### WHAT THE TASK REQUIRES
All entries must come back exactly as given, with no pictures in the copy.
^^^^^^^^
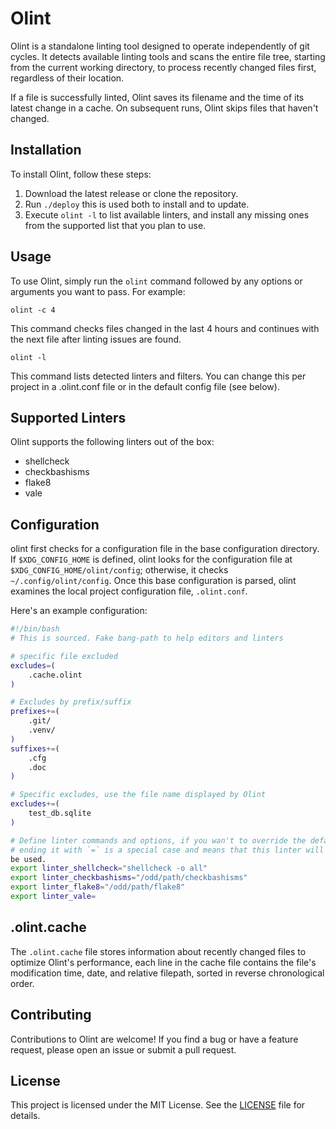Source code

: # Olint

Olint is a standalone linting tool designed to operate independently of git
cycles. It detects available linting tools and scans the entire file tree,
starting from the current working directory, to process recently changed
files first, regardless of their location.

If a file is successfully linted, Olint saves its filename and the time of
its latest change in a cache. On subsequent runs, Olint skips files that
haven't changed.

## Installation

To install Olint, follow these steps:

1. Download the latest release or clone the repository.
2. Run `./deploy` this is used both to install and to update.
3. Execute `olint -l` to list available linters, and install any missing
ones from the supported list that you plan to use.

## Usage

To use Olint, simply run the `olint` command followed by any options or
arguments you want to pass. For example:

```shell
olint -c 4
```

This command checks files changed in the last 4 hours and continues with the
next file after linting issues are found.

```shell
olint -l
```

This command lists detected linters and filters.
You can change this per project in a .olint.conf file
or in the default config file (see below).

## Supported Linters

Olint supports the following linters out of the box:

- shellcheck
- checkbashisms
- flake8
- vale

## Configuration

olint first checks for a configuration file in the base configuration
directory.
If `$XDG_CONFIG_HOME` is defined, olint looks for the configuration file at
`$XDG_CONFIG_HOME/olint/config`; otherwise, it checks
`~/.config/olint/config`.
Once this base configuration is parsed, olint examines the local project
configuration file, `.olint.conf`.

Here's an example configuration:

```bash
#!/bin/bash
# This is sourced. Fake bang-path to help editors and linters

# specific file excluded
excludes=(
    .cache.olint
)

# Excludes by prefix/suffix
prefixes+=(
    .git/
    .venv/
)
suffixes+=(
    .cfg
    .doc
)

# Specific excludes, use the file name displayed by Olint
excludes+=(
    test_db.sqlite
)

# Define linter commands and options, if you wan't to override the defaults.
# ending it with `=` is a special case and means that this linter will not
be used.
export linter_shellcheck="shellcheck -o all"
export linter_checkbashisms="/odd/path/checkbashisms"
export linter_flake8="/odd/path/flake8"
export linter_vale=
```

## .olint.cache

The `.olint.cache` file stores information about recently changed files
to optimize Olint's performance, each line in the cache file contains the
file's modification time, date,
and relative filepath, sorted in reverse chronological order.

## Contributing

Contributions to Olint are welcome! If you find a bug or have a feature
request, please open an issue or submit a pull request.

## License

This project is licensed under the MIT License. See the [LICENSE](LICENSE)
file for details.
^^^^^^^^
### RESULT OF THE EXERCISE
Source code

: # Olint

Olint is a standalone linting tool designed to operate independently of git
cycles. It detects available linting tools and scans the entire file tree,
starting from the current working directory, to process recently changed
files first, regardless of their location.

If a file is successfully linted, Olint saves its filename and the time of
its latest change in a cache. On subsequent runs, Olint skips files that
haven't changed.

## Installation

To install Olint, follow these steps:

1. Download the latest release or clone the repository.
2. Run `./deploy` this is used both to install and to update.
3. Execute `olint -l` to list available linters, and install any missing
ones from the supported list that you plan to use.

## Usage

To use Olint, simply run the `olint` command followed by any options or
arguments you want to pass. For example:

```shell
olint -c 4
```

This command checks files changed in the last 4 hours and continues with the
next file after linting issues are found.

```shell
olint -l
```

This command lists detected linters and filters.
You can change this per project in a .olint.conf file
or in the default config file (see below).

## Supported Linters

Olint supports the following linters out of the box:

- shellcheck
- checkbashisms
- flake8
- vale

## Configuration

olint first checks for a configuration file in the base configuration
directory.
If `$XDG_CONFIG_HOME` is defined, olint looks for the configuration file at
`$XDG_CONFIG_HOME/olint/config`; otherwise, it checks
`~/.config/olint/config`.
Once this base configuration is parsed, olint examines the local project
configuration file, `.olint.conf`.

Here's an example configuration:

```bash
#!/bin/bash
# This is sourced. Fake bang-path to help editors and linters

# specific file excluded
excludes=(
    .cache.olint
)

# Excludes by prefix/suffix
prefixes+=(
    .git/
    .venv/
)
suffixes+=(
    .cfg
    .doc
)

# Specific excludes, use the file name displayed by Olint
excludes+=(
    test_db.sqlite
)

# Define linter commands and options, if you wan't to override the defaults.
# ending it with `=` is a special case and means that this linter will not
be used.
export linter_shellcheck="shellcheck -o all"
export linter_checkbashisms="/odd/path/checkbashisms"
export linter_flake8="/odd/path/flake8"
export linter_vale=
```

## .olint.cache

The `.olint.cache` file stores information about recently changed files
to optimize Olint's performance, each line in the cache file contains the
file's modification time, date,
and relative filepath, sorted in reverse chronological order.

## Contributing

Contributions to Olint are welcome! If you find a bug or have a feature
request, please open an issue or submit a pull request.

## License

This project is licensed under the MIT License. See the [LICENSE](LICENSE)
file for details.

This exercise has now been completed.